Stored data =>
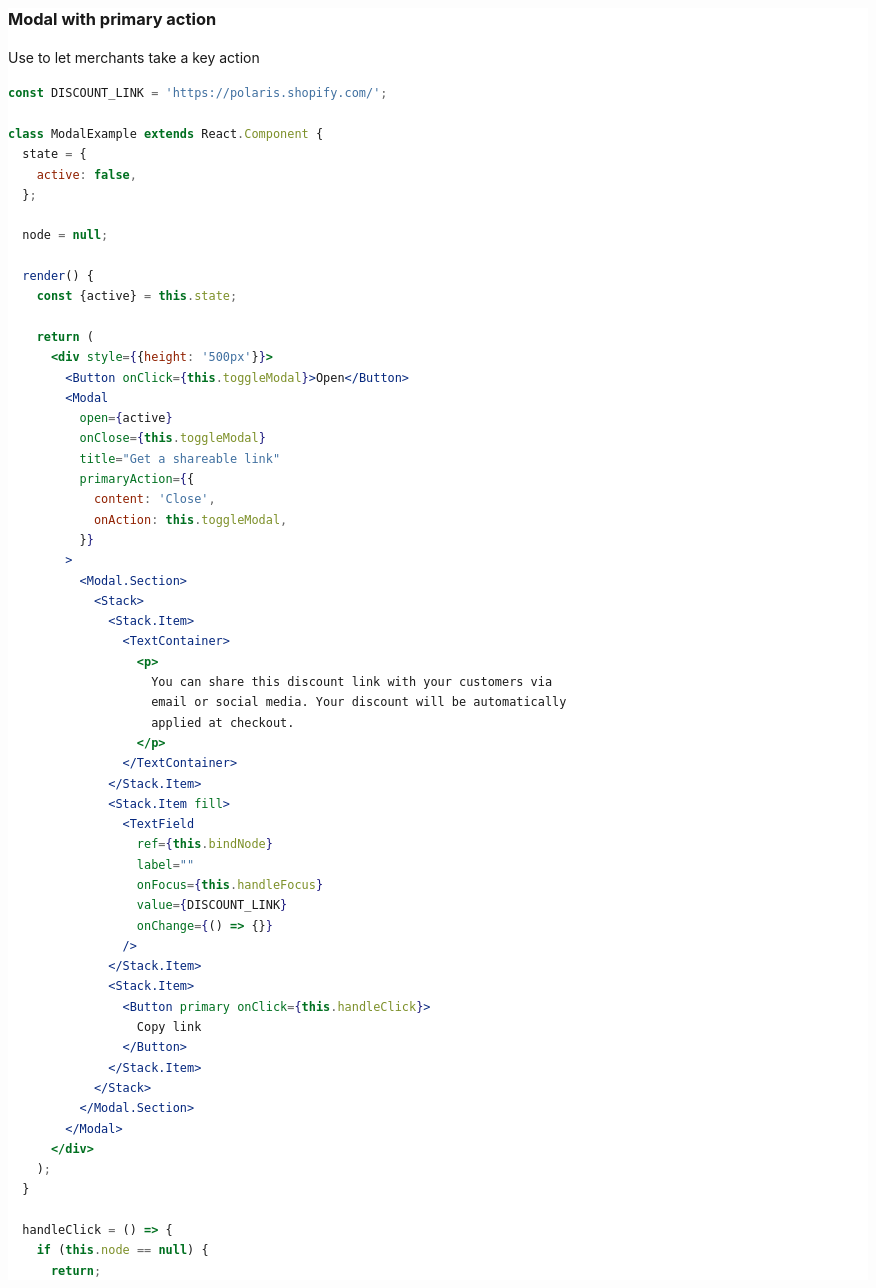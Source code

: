 ### Modal with primary action

Use to let merchants take a key action

```jsx
const DISCOUNT_LINK = 'https://polaris.shopify.com/';

class ModalExample extends React.Component {
  state = {
    active: false,
  };

  node = null;

  render() {
    const {active} = this.state;

    return (
      <div style={{height: '500px'}}>
        <Button onClick={this.toggleModal}>Open</Button>
        <Modal
          open={active}
          onClose={this.toggleModal}
          title="Get a shareable link"
          primaryAction={{
            content: 'Close',
            onAction: this.toggleModal,
          }}
        >
          <Modal.Section>
            <Stack>
              <Stack.Item>
                <TextContainer>
                  <p>
                    You can share this discount link with your customers via
                    email or social media. Your discount will be automatically
                    applied at checkout.
                  </p>
                </TextContainer>
              </Stack.Item>
              <Stack.Item fill>
                <TextField
                  ref={this.bindNode}
                  label=""
                  onFocus={this.handleFocus}
                  value={DISCOUNT_LINK}
                  onChange={() => {}}
                />
              </Stack.Item>
              <Stack.Item>
                <Button primary onClick={this.handleClick}>
                  Copy link
                </Button>
              </Stack.Item>
            </Stack>
          </Modal.Section>
        </Modal>
      </div>
    );
  }

  handleClick = () => {
    if (this.node == null) {
      return;
```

EXERCISE => Write down only how many lines of the entries above include the word "active".

YOUR RESPONSE => 3